Wednesday, 17 March 2010

Christ's trial as a gross violation of human rights

Yesterday morning I led a Bible study on Mark 14 53-65, Jesus' trial before the Sanhedrin. The global Anglican Peace and Justice Network is meeting in Geneva this week and they were looking at the whole area of victim's rights, reparation, reconciliation and much more besides.
Although only asked a few days earlier I felt quite excited by tackling this text and the good thing was that I was able to read bits of Morna Hooker's excellent commentary on Mark again. It was an interesting journey with the text and for once although I prepared quite carefully I didn't really have a full written paper - the disadvantage of that of course is that I'm not entirely sure what I said in the end! I began by doing some rememebred Bible with them about the trial - partly because it helps as part of the group process but also because much of the account of the trial is about how the witnesses don't agree. In terms of violations of human rights believing the witnesses, finding credible witensses is also part of the process ... so it was good to use our remembered Bibles to begin this process. Then we read the text and aloud said one or two words that struck us ... And we looked at the text like a human rights lawyer of activist in terms of due process, proper defence, demonizing the victim and the perpetrators. We also looked at how Mark's account of the Sanhedrin is hardly accurate - what does this almost demonization of the perpetrators say about how we tell the story of the victim? Did Peter really see all of this or had he fled from the scene only to deny Christ moments later?

I also told some stories from my own family - when you are the granddaughter of someone who has been in a concentration camp then issues of violation of human rights are not abstract ideals.

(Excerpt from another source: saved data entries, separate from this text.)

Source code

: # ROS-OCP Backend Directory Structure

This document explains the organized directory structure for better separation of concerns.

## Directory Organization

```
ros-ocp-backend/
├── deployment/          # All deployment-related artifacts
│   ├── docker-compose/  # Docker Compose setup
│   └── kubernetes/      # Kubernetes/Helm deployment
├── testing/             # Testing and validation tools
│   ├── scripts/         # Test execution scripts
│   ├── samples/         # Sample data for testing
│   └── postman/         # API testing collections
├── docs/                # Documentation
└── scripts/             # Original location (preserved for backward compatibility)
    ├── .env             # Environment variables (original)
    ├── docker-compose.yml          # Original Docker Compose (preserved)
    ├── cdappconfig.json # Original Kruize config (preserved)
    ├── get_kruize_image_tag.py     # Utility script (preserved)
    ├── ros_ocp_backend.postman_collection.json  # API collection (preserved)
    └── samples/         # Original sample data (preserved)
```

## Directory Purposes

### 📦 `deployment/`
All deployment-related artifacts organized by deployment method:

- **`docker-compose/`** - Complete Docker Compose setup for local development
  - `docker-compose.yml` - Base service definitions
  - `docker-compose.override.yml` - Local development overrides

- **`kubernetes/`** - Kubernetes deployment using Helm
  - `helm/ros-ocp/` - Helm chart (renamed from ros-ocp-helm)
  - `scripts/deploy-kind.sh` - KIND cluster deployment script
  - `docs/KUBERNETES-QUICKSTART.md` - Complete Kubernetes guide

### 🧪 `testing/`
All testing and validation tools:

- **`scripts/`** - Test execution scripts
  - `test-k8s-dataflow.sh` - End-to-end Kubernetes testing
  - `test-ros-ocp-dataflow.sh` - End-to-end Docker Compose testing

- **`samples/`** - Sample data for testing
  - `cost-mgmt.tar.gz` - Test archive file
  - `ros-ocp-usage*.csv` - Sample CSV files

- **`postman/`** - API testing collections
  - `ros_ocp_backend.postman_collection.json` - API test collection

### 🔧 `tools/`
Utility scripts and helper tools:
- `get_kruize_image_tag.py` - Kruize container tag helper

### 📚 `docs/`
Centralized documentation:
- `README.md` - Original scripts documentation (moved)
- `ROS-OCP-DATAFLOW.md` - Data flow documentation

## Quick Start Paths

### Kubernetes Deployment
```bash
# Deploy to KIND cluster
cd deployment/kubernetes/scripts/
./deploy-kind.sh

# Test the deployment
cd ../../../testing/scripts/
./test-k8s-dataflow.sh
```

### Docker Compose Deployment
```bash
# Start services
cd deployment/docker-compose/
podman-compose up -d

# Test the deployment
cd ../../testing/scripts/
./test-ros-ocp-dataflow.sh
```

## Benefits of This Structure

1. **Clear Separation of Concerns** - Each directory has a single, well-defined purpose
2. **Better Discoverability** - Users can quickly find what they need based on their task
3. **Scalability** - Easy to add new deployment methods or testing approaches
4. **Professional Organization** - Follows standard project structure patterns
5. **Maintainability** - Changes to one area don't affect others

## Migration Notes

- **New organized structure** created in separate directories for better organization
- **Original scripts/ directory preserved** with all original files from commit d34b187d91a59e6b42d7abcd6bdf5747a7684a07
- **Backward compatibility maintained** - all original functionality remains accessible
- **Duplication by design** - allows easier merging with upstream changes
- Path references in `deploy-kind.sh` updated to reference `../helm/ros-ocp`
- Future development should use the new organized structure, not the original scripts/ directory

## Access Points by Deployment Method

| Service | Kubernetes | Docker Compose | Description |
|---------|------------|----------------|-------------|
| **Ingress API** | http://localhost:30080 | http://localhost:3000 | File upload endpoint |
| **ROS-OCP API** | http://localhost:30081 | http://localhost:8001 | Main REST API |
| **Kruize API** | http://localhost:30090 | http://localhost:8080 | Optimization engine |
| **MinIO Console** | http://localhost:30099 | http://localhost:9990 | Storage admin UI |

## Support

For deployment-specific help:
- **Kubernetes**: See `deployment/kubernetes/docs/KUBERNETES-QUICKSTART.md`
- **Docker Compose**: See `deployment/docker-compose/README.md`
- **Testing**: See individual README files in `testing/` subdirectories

I reflected on how because this is a text often read during Holy Week we are somehow already turned towards Easter, towards finding meaning in suffering and transformation through resurrection.

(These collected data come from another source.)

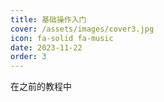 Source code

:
 ```yaml
---
title: 基础操作入门
cover: /assets/images/cover3.jpg
icon: fa-solid fa-music
date: 2023-11-22
order: 3
---
```

在之前的教程中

Yet as I left the Bible study and went back up the street to the ecumenical centre I was left with many questions - at the heart of our faith is this story of the violation of the human rights of God's son; is concentrating on this suffering in some way a celebration of the pornography of violence; can there ever be meaning in suffering; how dare we Christians point to the hope of resurrection, transformed societies, reconciliation; how dare we Christians not point to exactly those hopes ...
Perhaps during Holy Week I'll have time to return thinking about these things.